Herança do amor solidário
Há um ano, após uma doença inesperada e muito virulenta, vimos partir para Deus o presidente Hugo Chávez. No Brasil, a imensa maioria dos jornais e revistas o apresentaram como matéria de capa, mesmo se, de todos os modos possíveis, procuraram denegrir a figura do presidente Chávez. Na Venezuela, por uma semana inteira, da manhã à noite, multidões formaram filas para lhe prestar homenagem e passar diante do seu corpo. Em sua imensa maioria, vindas de todo o país, eram pessoas pobres que queriam manifestar sua tristeza e agradecer pessoalmente ao homem que reacendeu na Venezuela a chama do bolivarianismo e restituiu ao seu povo a dignidade de ser o berço de uma nova integração latino-americana.
Intelectuais e militantes sociais de todo o mundo reconhecem: no final do século XX, em um momento histórico, no qual o Socialismo estava desacreditado pela corrupção e ineficiência dos governos ditos socialistas de alguns países da Europa, Hugo Chávez soube restituir a dignidade da política como um ato de amor solidário e mostrou ao mundo que é possível um socialismo de tipo novo, democrático e a partir das culturas oprimidas.

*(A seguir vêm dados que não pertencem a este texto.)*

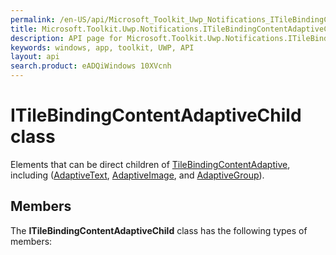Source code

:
 ```yaml
---
permalink: /en-US/api/Microsoft_Toolkit_Uwp_Notifications_ITileBindingContentAdaptiveChild.htm
title: Microsoft.Toolkit.Uwp.Notifications.ITileBindingContentAdaptiveChild API 
description: API page for Microsoft.Toolkit.Uwp.Notifications.ITileBindingContentAdaptiveChild
keywords: windows, app, toolkit, UWP, API
layout: api
search.product: eADQiWindows 10XVcnh
---
```



# ITileBindingContentAdaptiveChild class

Elements that can be direct children of [TileBindingContentAdaptive](Microsoft_Toolkit_Uwp_Notifications_TileBindingContentAdaptive.htm), including ([AdaptiveText](Microsoft_Toolkit_Uwp_Notifications_AdaptiveText.htm), [AdaptiveImage](Microsoft_Toolkit_Uwp_Notifications_AdaptiveImage.htm), and [AdaptiveGroup](Microsoft_Toolkit_Uwp_Notifications_AdaptiveGroup.htm)).

## Members

The **ITileBindingContentAdaptiveChild** class has the following types of members:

Durante o Fórum Social Mundial de Caracas, em 2007, estava eu junto com Dom Tomás Balduíno em uma conversa com a presidência da Conferência Nacional dos Religiosos da Venezuela. E Dom Tomás perguntou ao padre, presidente da conferência, o que os religiosos pensavam de Hugo Chávez. O religioso respondeu: “Todos nós reconhecemos que, pela primeira vez, na Venezuela, temos um governo que se preocupa com os mais pobres e vive para servi-los. Mas, o presidente se une a Fidel Castro e não respeita a liderança da Igreja Católica no país”. Saímos daquele encontro lamentando que, ao invés de unir-se a todas as forças da sociedade no serviço aos mais pobres, grande parte da hierarquia católica ainda se mantinha presa à tentação do poder e do prestígio.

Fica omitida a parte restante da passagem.